[Document images with source code]
╭──

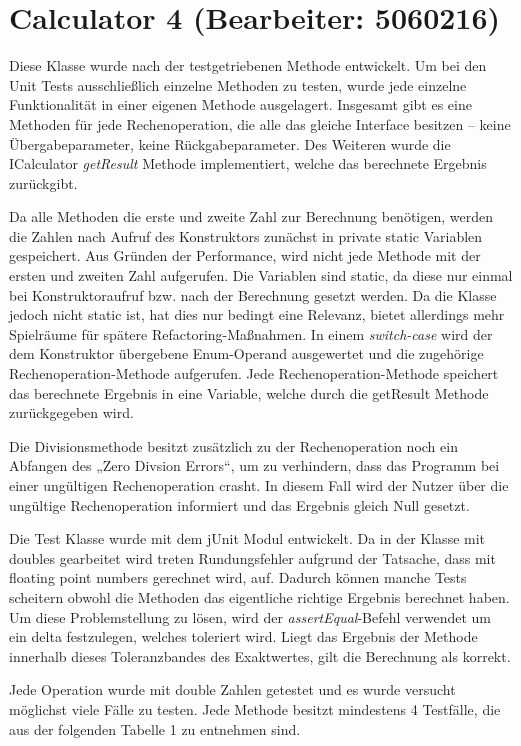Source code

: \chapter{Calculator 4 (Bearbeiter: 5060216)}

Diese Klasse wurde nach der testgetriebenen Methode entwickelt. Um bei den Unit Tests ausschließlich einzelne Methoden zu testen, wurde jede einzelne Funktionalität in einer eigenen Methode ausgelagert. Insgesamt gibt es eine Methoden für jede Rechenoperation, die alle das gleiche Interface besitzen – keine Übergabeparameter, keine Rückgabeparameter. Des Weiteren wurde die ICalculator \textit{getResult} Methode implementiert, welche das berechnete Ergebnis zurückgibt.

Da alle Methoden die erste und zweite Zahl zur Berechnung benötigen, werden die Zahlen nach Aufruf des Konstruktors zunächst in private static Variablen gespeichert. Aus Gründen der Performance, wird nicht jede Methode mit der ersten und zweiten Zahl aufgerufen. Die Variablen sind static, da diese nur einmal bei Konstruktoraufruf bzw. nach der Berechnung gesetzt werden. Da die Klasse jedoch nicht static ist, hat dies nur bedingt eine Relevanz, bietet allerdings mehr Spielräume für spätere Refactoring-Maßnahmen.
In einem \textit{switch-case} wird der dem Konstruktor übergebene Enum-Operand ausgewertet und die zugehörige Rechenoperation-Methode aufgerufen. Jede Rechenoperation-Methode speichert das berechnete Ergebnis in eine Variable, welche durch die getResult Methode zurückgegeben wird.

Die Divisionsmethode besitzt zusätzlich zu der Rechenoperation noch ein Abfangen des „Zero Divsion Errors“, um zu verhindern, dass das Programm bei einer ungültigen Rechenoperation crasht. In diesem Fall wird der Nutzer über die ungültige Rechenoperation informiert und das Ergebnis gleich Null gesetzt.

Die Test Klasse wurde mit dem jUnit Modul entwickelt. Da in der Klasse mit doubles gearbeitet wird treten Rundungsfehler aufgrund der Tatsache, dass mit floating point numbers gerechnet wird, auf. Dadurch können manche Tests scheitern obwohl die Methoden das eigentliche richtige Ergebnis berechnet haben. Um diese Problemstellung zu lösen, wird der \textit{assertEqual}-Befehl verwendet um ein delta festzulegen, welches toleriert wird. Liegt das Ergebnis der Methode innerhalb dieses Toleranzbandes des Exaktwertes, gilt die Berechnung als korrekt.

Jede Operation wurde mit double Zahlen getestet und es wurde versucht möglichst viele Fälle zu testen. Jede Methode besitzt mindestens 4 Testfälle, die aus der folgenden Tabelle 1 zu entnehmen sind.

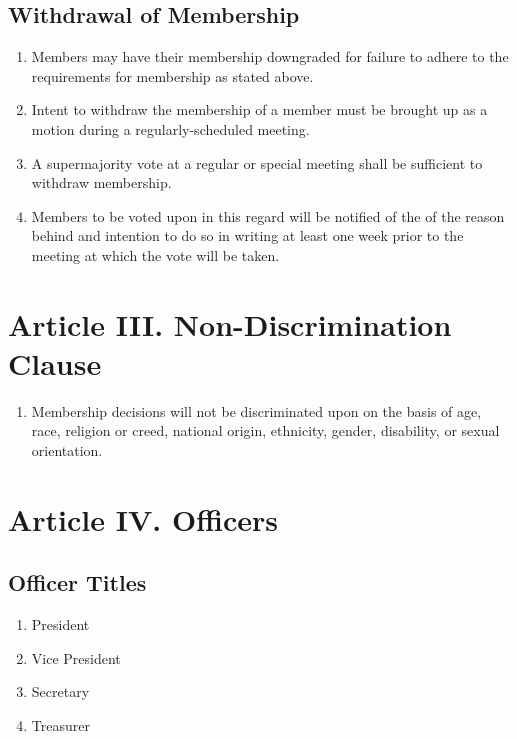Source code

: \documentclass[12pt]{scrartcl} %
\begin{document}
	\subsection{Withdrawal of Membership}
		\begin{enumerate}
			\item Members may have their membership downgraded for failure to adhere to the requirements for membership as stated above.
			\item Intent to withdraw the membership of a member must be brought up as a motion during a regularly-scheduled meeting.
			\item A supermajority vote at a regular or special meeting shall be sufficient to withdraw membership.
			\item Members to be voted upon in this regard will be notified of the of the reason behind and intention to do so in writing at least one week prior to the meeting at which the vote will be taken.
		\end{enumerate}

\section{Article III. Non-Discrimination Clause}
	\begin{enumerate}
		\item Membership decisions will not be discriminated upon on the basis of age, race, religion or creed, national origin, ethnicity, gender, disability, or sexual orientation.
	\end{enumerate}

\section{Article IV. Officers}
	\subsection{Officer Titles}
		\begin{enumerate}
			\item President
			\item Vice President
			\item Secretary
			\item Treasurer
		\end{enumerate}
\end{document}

╰──

Look through the data and gather every line with the string "begin" in it.

\begin{document}
		\begin{enumerate}
	\begin{enumerate}
		\begin{enumerate}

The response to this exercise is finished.